Photo: John Paraskevas/Newsday RM via Getty Images

George Santos surrendered to authorities on Wednesday after being indicted by federal prosecutors for wire fraud, money laundering, stealing public funds, and lying on federal disclosure forms. If you’re unfamiliar with the Alfonse M. D’Amato United States Courthouse, where he was ultimately taken into custody, you’ve probably never been to Suffolk County (or on the Southern State Parkway, where it looms in the distance like the Death Star).

The 235-foot tall, blindingly white Central Islip courthouse, designed by architect Richard Meier in 2000, is the largest building on Long Island proper and the second-largest courthouse in the country. (“In recent summers, Fire Island vacationers have watched it nearing completion across the water,” the New York Times’ Herbert Muschamp wrote when it was being built.) It cost more than $200 million to build, a price point that caused a fight in Congress, and was named for a living Republican senator, which caused another fight. (“It’s disgraceful,” Robert C. Gottlieb, co-chairman of the Suffolk County Bar Association’s federal court committee, told the Times. ”The former senator does not stand for the highest ethics and integrity that a courthouse should represent.”)

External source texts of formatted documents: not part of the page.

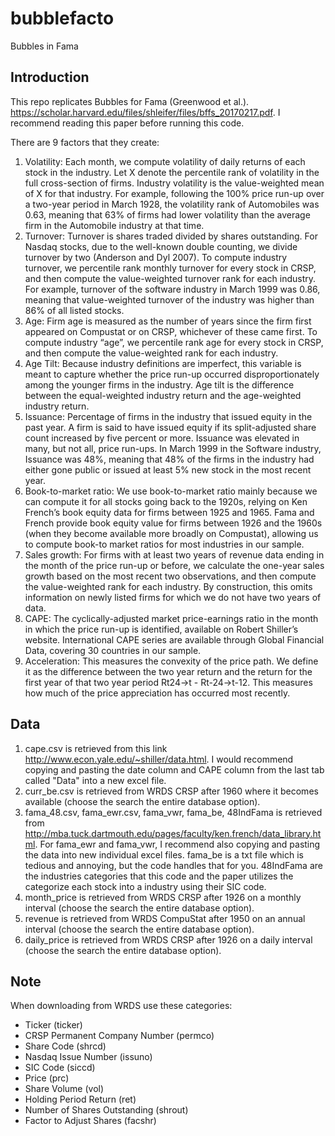 # bubblefacto
Bubbles in Fama

## Introduction
This repo replicates Bubbles for Fama (Greenwood et al.). https://scholar.harvard.edu/files/shleifer/files/bffs_20170217.pdf. I recommend reading this paper before running this code. 

There are 9 factors that they create:
1. Volatility: Each month, we compute volatility of daily returns of each stock in the industry. Let X denote the percentile rank of volatility in the full cross-section of firms. Industry volatility is the value-weighted mean of X for that industry. For example, following the 100% price run-up over a two-year period in March 1928, the volatility rank of Automobiles was 0.63, meaning that 63% of firms had lower volatility than the average firm in the Automobile industry at that time.
2. Turnover: Turnover is shares traded divided by shares outstanding. For Nasdaq stocks, due to the well-known double counting, we divide turnover by two (Anderson and Dyl 2007). To compute industry turnover, we percentile rank monthly turnover for every stock in CRSP, and then compute the value-weighted turnover rank for each industry. For example, turnover of the software industry in March 1999 was 0.86, meaning that value-weighted turnover of the industry was higher than 86% of all listed stocks.
3. Age: Firm age is measured as the number of years since the firm first appeared on Compustat or on CRSP, whichever of these came first. To compute industry “age”, we percentile rank age for every stock in CRSP, and then compute the value-weighted rank for each industry. 
4. Age Tilt: Because industry definitions are imperfect, this variable is meant to capture whether the price run-up occurred disproportionately among the younger firms in the industry. Age tilt is the difference between the equal-weighted industry return and the age-weighted industry return.
5. Issuance: Percentage of firms in the industry that issued equity in the past year. A firm is said to have issued equity if its split-adjusted share count increased by five percent or more. Issuance was elevated in many, but not all, price run-ups. In March 1999 in the Software industry, Issuance was 48%, meaning that 48% of the firms in the industry had either gone public or issued at least 5% new stock in the most recent year. 
6. Book-to-market ratio: We use book-to-market ratio mainly because we can compute it for all stocks going back to the 1920s, relying on Ken French’s book equity data for firms between 1925 and 1965. Fama and French provide book equity value for firms between 1926 and the 1960s (when they become available more broadly on Compustat), allowing us to compute book-to market ratios for most industries in our sample.
7. Sales growth: For firms with at least two years of revenue data ending in the month of the price run-up or before, we calculate the one-year sales growth based on the most recent two observations, and then compute the value-weighted rank for each industry. By construction, this omits information on newly listed firms for which we do not have two years of data.  
8. CAPE: The cyclically-adjusted market price-earnings ratio in the month in which the price run-up is identified, available on Robert Shiller’s website. International CAPE series are available through Global Financial Data, covering 30 countries in our sample. 
9. Acceleration: This measures the convexity of the price path. We define it as the difference between the two year return and the return for the first year of that two year period Rt24→t  - Rt-24→t-12. This measures how much of the price appreciation has occurred most recently. 

## Data
1. cape.csv is retrieved from this link http://www.econ.yale.edu/~shiller/data.html. I would recommend copying and pasting the date column and CAPE column from the last tab called "Data" into a new excel file.
2. curr_be.csv is retrieved from WRDS CRSP after 1960 where it becomes available (choose the search the entire database option).
3. fama_48.csv, fama_ewr.csv, fama_vwr, fama_be, 48IndFama is retrieved from http://mba.tuck.dartmouth.edu/pages/faculty/ken.french/data_library.html. For fama_ewr and fama_vwr, I recommend also copying and pasting the data into new individual excel files. fama_be is a txt file which is tedious and annoying, but the code handles that for you. 48IndFama are the industries categories that this code and the paper utilizes the categorize each stock into a industry using their SIC code.
4. month_price is retrieved from WRDS CRSP after 1926 on a monthly interval (choose the search the entire database option).
5. revenue is retrieved from WRDS CompuStat after 1950 on an annual interval (choose the search the entire database option).
6. daily_price is retrieved from WRDS CRSP after 1926 on a daily interval (choose the search the entire database option).

## Note
When downloading from WRDS use these categories:
- Ticker (ticker)
- CRSP Permanent Company Number (permco)
- Share Code (shrcd)
- Nasdaq Issue Number (issuno)
- SIC Code (siccd)
- Price (prc)
- Share Volume (vol)
- Holding Period Return (ret)
- Number of Shares Outstanding (shrout)
- Factor to Adjust Shares (facshr)
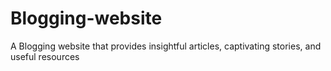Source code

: # Blogging-website
A Blogging website that provides insightful articles, captivating stories, and useful resources

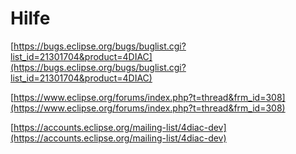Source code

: # Hilfe

[https://bugs.eclipse.org/bugs/buglist.cgi?list_id=21301704&product=4DIAC](https://bugs.eclipse.org/bugs/buglist.cgi?list_id=21301704&product=4DIAC)

[https://www.eclipse.org/forums/index.php?t=thread&frm_id=308](https://www.eclipse.org/forums/index.php?t=thread&frm_id=308)

[https://accounts.eclipse.org/mailing-list/4diac-dev](https://accounts.eclipse.org/mailing-list/4diac-dev)
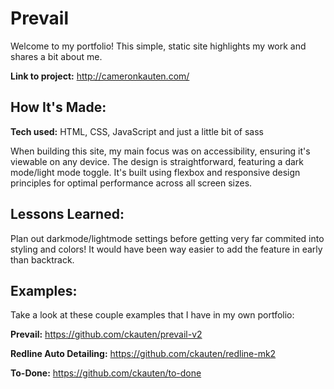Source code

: # Prevail

Welcome to my portfolio! This simple, static site highlights my work and shares a bit about me.

**Link to project:** http://cameronkauten.com/

## How It's Made:

**Tech used:** HTML, CSS, JavaScript and just a little bit of sass

When building this site, my main focus was on accessibility, ensuring it's viewable on any device. The design is straightforward, featuring a dark mode/light mode toggle. It's built using flexbox and responsive design principles for optimal performance across all screen sizes.

## Lessons Learned:

Plan out darkmode/lightmode settings before getting very far commited into styling and colors! It would have been way easier to add the feature in early than backtrack.

## Examples:

Take a look at these couple examples that I have in my own portfolio:

**Prevail:** https://github.com/ckauten/prevail-v2

**Redline Auto Detailing:** https://github.com/ckauten/redline-mk2

**To-Done:** https://github.com/ckauten/to-done

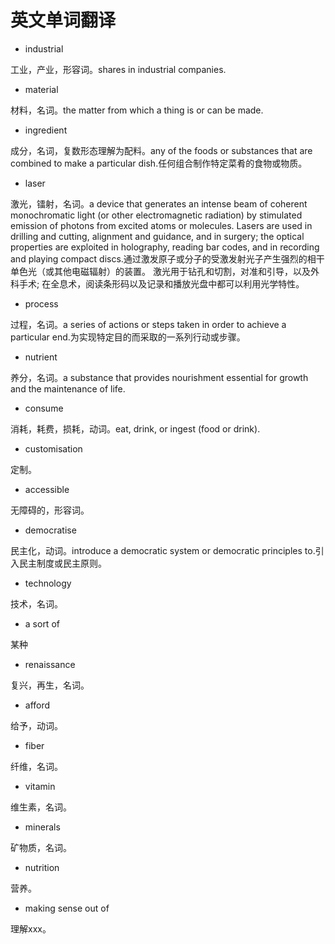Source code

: # 英文单词翻译

* industrial

工业，产业，形容词。shares in industrial companies.

* material

材料，名词。the matter from which a thing is or can be made.

* ingredient

成分，名词，复数形态理解为配料。any of the foods or substances that are combined to make a particular dish.任何组合制作特定菜肴的食物或物质。

* laser

激光，镭射，名词。a device that generates an intense beam of coherent monochromatic light (or other electromagnetic radiation) by stimulated emission of photons from excited atoms or molecules. Lasers are used in drilling and cutting, alignment and guidance, and in surgery; the optical properties are exploited in holography, reading bar codes, and in recording and playing compact discs.通过激发原子或分子的受激发射光子产生强烈的相干单色光（或其他电磁辐射）的装置。 激光用于钻孔和切割，对准和引导，以及外科手术; 在全息术，阅读条形码以及记录和播放光盘中都可以利用光学特性。

* process

过程，名词。a series of actions or steps taken in order to achieve a particular end.为实现特定目的而采取的一系列行动或步骤。

* nutrient

养分，名词。a substance that provides nourishment essential for growth and the maintenance of life.

* consume

消耗，耗费，损耗，动词。eat, drink, or ingest (food or drink).

* customisation

定制。

* accessible

无障碍的，形容词。

* democratise

民主化，动词。introduce a democratic system or democratic principles to.引入民主制度或民主原则。

* technology

技术，名词。

* a sort of

某种

* renaissance

复兴，再生，名词。

* afford

给予，动词。

* fiber

纤维，名词。

* vitamin

维生素，名词。

* minerals

矿物质，名词。

* nutrition

营养。

* making sense out of

理解xxx。

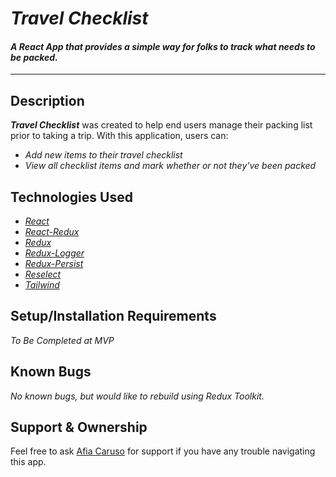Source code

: # _Travel Checklist_

#### _A React App that provides a simple way for folks to track what needs to be packed._
---

<!-- #### By _**[Afia Caruso](afia.caruso@gmail.com)**_ -->


## Description

_**Travel Checklist**_ was created to help end users manage their packing list prior to taking a trip. With this application, users can:
* _Add new items to their travel checklist_
* _View all checklist items and mark whether or not they've been packed_


## Technologies Used

* _[React](https://reactjs.org/)_
* _[React-Redux](https://react-redux.js.org/)_
* _[Redux](https://redux.js.org/)_
* _[Redux-Logger](https://www.npmjs.com/package/redux-logger)_
* _[Redux-Persist](https://github.com/rt2zz/redux-persist)_
* _[Reselect](https://github.com/reduxjs/reselect)_
* _[Tailwind](https://tailwindcss.com/)_

## Setup/Installation Requirements


 _To Be Completed at MVP_

<!-- _{Do I need to run a server? How should I set up my databases? Is there other code this application depends on? Delete the project from your desktop, re-cloning the project from GitHub, and writing down all the steps necessary to get the project working again.}_ -->

## Known Bugs

_No known bugs, but would like to rebuild using Redux Toolkit._

## Support & Ownership

Feel free to ask [Afia Caruso](afia.caruso@gmail.com) for support if you have any trouble navigating this app.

But much of that context has faded over the decades; today, it’s just a freaky behemoth of a building. Meier, part of the New York Five, who also answered to “The Whites,” was known for his allegiance to the color and Le Corbusier. (Meier retired from his firm in 2021 under a cloud of sexual-harassment allegations.) A stark white cylindrical rotunda acts as the building’s entryway, opening into an atrium that Meier told the Times was meant to be welcoming: “From every level you can look down into it and you’re part of the comings and goings of the building.” (Brent Staples, then at Slate, just called it hard to heat, noting security guards “huddled around a space heater grumbling about the cold” during a visit in 2001.)

Meier famously loved stark whites — eventually commissioning his own, which he called “the right white, the whitest white.” When you look at the federal courthouse, it’s hard to disagree. You just hope Santos had the foresight to wear sunglasses.